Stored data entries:

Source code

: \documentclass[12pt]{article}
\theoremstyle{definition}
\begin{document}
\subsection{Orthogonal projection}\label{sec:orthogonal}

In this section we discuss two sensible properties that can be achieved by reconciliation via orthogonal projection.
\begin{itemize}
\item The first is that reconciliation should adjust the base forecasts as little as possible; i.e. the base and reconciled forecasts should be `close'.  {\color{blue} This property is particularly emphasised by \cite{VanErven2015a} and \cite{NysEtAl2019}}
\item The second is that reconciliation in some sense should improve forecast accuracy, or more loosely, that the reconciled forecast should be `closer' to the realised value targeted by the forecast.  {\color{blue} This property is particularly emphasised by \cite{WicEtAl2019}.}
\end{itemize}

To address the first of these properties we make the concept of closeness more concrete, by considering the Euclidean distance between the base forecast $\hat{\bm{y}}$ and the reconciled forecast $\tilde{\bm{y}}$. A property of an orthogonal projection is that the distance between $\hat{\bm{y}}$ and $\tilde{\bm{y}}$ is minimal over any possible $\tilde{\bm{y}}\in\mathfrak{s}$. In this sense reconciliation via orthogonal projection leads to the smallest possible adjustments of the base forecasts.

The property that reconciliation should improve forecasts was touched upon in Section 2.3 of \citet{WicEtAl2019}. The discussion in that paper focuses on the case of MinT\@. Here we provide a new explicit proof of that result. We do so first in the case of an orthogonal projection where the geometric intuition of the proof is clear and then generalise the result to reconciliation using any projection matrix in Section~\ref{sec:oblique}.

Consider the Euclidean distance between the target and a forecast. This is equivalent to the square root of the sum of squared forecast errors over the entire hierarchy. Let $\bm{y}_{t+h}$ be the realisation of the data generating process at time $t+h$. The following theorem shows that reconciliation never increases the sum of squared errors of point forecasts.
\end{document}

==

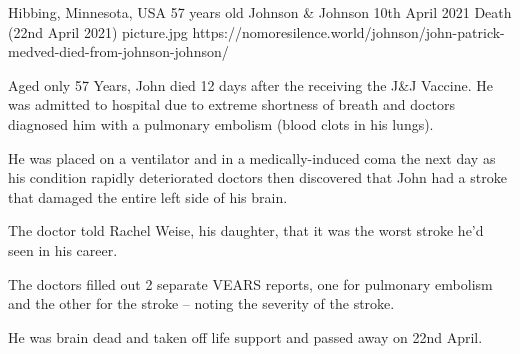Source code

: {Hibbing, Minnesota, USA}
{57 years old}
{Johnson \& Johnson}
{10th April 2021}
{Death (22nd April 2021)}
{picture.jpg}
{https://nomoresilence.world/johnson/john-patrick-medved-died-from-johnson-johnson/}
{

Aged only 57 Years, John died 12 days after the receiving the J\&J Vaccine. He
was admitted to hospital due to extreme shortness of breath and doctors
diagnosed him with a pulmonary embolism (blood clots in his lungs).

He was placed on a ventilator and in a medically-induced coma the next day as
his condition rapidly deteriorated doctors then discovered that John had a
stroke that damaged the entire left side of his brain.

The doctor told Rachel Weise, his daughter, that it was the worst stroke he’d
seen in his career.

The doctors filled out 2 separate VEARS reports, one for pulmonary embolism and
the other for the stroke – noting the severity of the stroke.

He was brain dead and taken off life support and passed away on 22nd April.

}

---

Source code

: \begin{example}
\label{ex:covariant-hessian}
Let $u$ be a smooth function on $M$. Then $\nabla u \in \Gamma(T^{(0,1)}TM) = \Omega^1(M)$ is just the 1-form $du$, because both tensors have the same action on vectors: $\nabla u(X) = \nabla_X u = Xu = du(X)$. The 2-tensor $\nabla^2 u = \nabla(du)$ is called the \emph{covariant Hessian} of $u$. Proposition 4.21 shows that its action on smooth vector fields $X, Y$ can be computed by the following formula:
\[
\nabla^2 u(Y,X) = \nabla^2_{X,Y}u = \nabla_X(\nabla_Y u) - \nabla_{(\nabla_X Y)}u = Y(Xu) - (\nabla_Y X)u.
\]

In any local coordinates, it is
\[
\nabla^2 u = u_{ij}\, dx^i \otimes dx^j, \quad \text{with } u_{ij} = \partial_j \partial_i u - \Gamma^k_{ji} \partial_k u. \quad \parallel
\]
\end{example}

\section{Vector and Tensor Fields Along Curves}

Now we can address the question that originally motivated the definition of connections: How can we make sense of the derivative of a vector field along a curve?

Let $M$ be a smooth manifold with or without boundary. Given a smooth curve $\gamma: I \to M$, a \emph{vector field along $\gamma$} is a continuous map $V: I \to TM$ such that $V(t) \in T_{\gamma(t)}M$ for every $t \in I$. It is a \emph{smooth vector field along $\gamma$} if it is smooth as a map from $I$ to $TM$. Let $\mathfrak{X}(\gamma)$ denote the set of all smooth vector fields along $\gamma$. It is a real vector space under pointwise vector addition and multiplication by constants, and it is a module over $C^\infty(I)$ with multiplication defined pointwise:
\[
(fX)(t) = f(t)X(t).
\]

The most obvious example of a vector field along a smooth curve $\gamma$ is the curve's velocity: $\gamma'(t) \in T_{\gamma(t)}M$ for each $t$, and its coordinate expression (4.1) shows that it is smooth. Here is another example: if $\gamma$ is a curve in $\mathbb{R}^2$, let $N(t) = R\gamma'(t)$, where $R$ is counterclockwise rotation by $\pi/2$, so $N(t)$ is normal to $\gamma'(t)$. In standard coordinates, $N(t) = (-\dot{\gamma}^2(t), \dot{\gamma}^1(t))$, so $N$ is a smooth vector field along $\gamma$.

Exercise:
Gather up, from the records above, each line where the word "emphasised" appears.

Written response:
\item The first is that reconciliation should adjust the base forecasts as little as possible; i.e. the base and reconciled forecasts should be `close'.  {\color{blue} This property is particularly emphasised by \cite{VanErven2015a} and \cite{NysEtAl2019}}
\item The second is that reconciliation in some sense should improve forecast accuracy, or more loosely, that the reconciled forecast should be `closer' to the realised value targeted by the forecast.  {\color{blue} This property is particularly emphasised by \cite{WicEtAl2019}.}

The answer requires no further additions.